_Exercise instructions_
If an entry holds a picture, drop the picture and restate the rest word for word.

_Input records_
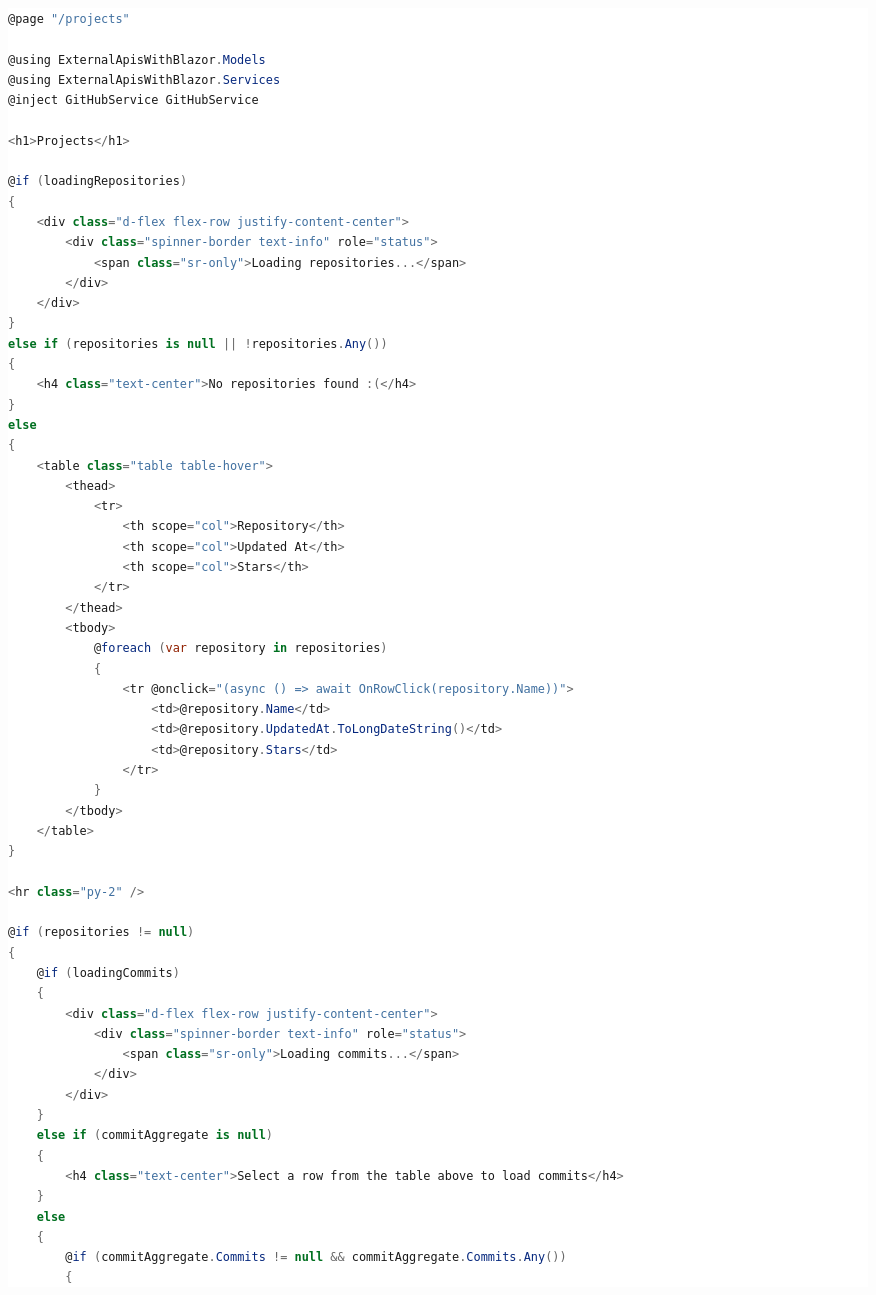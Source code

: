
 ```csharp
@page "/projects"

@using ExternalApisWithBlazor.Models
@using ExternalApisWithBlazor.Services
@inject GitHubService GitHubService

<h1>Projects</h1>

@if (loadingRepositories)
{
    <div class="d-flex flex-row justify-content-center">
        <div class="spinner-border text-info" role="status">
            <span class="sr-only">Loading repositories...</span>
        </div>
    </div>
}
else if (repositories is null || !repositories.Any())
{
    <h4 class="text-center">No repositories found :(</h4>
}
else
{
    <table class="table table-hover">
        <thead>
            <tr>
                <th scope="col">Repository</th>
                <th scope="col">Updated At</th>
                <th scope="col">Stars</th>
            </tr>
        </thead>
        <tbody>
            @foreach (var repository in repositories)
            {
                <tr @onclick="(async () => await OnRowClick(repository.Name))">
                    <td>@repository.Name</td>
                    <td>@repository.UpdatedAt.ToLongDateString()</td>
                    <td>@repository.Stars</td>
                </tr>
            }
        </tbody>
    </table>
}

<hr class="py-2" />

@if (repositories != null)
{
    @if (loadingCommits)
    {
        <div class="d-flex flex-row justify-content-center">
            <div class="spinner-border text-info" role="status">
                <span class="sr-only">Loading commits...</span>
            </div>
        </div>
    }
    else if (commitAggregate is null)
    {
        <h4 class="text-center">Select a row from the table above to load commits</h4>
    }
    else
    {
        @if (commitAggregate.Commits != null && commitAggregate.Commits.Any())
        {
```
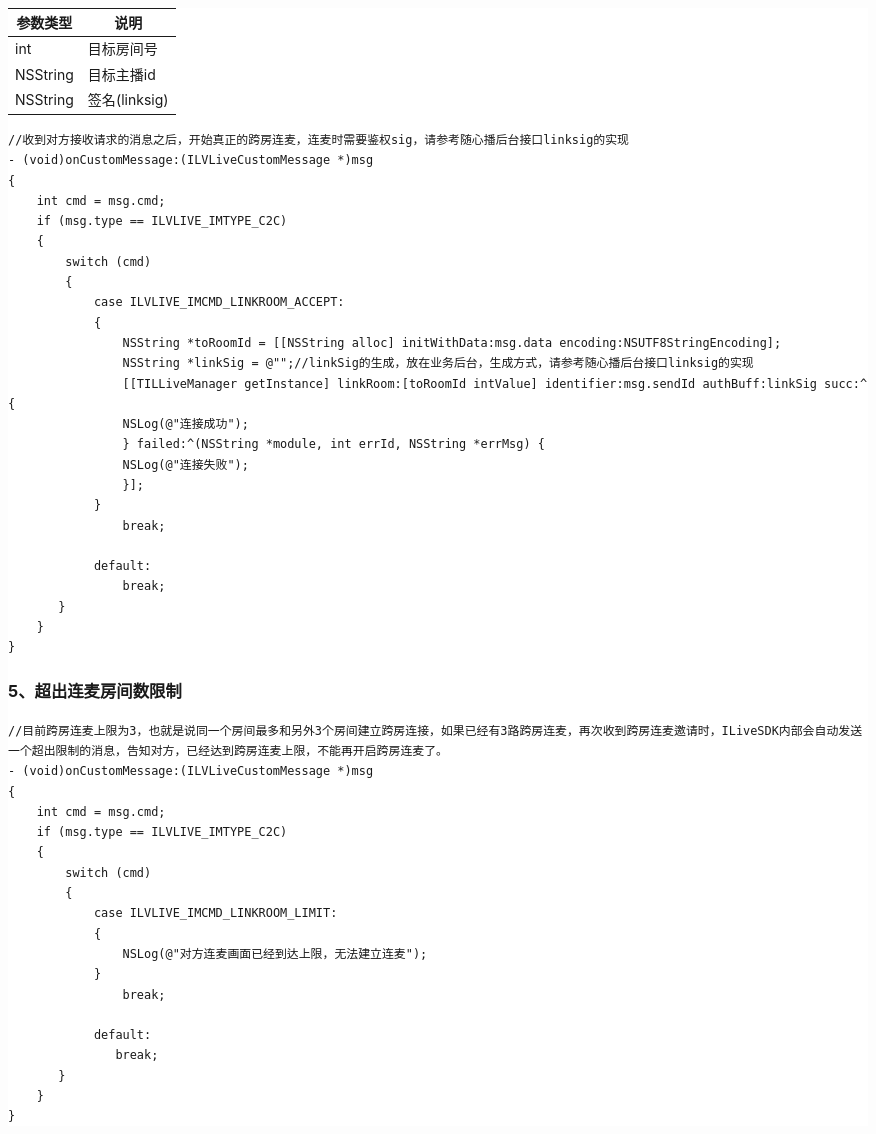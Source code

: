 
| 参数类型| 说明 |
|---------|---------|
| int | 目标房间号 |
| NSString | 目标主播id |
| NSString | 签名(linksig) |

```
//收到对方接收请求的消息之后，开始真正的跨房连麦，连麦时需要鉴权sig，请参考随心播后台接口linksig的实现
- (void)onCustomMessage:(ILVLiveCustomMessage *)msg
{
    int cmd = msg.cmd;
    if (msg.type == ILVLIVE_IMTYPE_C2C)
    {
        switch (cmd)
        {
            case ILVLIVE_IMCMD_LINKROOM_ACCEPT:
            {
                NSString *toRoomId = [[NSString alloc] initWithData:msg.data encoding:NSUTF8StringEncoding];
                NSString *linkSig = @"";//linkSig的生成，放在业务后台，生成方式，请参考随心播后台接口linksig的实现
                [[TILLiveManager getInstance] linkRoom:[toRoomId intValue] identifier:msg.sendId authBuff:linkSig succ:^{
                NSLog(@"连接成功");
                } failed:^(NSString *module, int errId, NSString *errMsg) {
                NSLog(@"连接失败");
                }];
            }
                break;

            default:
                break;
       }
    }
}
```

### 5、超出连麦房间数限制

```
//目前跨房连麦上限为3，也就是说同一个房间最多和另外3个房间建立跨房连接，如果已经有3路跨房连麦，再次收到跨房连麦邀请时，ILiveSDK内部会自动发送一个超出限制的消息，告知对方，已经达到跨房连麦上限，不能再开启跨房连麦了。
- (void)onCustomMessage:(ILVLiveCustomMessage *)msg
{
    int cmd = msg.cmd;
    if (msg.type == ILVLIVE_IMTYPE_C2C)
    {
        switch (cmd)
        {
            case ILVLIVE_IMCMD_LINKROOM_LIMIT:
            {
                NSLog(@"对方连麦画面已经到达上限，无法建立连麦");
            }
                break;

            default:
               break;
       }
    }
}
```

_Answer box_
Source code

:
 ```csharp
@page "/projects"

@using ExternalApisWithBlazor.Models
@using ExternalApisWithBlazor.Services
@inject GitHubService GitHubService

<h1>Projects</h1>

@if (loadingRepositories)
{
    <div class="d-flex flex-row justify-content-center">
        <div class="spinner-border text-info" role="status">
            <span class="sr-only">Loading repositories...</span>
        </div>
    </div>
}
else if (repositories is null || !repositories.Any())
{
    <h4 class="text-center">No repositories found :(</h4>
}
else
{
    <table class="table table-hover">
        <thead>
            <tr>
                <th scope="col">Repository</th>
                <th scope="col">Updated At</th>
                <th scope="col">Stars</th>
            </tr>
        </thead>
        <tbody>
            @foreach (var repository in repositories)
            {
                <tr @onclick="(async () => await OnRowClick(repository.Name))">
                    <td>@repository.Name</td>
                    <td>@repository.UpdatedAt.ToLongDateString()</td>
                    <td>@repository.Stars</td>
                </tr>
            }
        </tbody>
    </table>
}

<hr class="py-2" />

@if (repositories != null)
{
    @if (loadingCommits)
    {
        <div class="d-flex flex-row justify-content-center">
            <div class="spinner-border text-info" role="status">
                <span class="sr-only">Loading commits...</span>
            </div>
        </div>
    }
    else if (commitAggregate is null)
    {
        <h4 class="text-center">Select a row from the table above to load commits</h4>
    }
    else
    {
        @if (commitAggregate.Commits != null && commitAggregate.Commits.Any())
        {
```
Source code

: 
| 参数类型| 说明 |
|---------|---------|
| int | 目标房间号 |
| NSString | 目标主播id |
| NSString | 签名(linksig) |

```
//收到对方接收请求的消息之后，开始真正的跨房连麦，连麦时需要鉴权sig，请参考随心播后台接口linksig的实现
- (void)onCustomMessage:(ILVLiveCustomMessage *)msg
{
    int cmd = msg.cmd;
    if (msg.type == ILVLIVE_IMTYPE_C2C)
    {
        switch (cmd)
        {
            case ILVLIVE_IMCMD_LINKROOM_ACCEPT:
            {
                NSString *toRoomId = [[NSString alloc] initWithData:msg.data encoding:NSUTF8StringEncoding];
                NSString *linkSig = @"";//linkSig的生成，放在业务后台，生成方式，请参考随心播后台接口linksig的实现
                [[TILLiveManager getInstance] linkRoom:[toRoomId intValue] identifier:msg.sendId authBuff:linkSig succ:^{
                NSLog(@"连接成功");
                } failed:^(NSString *module, int errId, NSString *errMsg) {
                NSLog(@"连接失败");
                }];
            }
                break;

            default:
                break;
       }
    }
}
```

### 5、超出连麦房间数限制

```
//目前跨房连麦上限为3，也就是说同一个房间最多和另外3个房间建立跨房连接，如果已经有3路跨房连麦，再次收到跨房连麦邀请时，ILiveSDK内部会自动发送一个超出限制的消息，告知对方，已经达到跨房连麦上限，不能再开启跨房连麦了。
- (void)onCustomMessage:(ILVLiveCustomMessage *)msg
{
    int cmd = msg.cmd;
    if (msg.type == ILVLIVE_IMTYPE_C2C)
    {
        switch (cmd)
        {
            case ILVLIVE_IMCMD_LINKROOM_LIMIT:
            {
                NSLog(@"对方连麦画面已经到达上限，无法建立连麦");
            }
                break;

            default:
               break;
       }
    }
}
```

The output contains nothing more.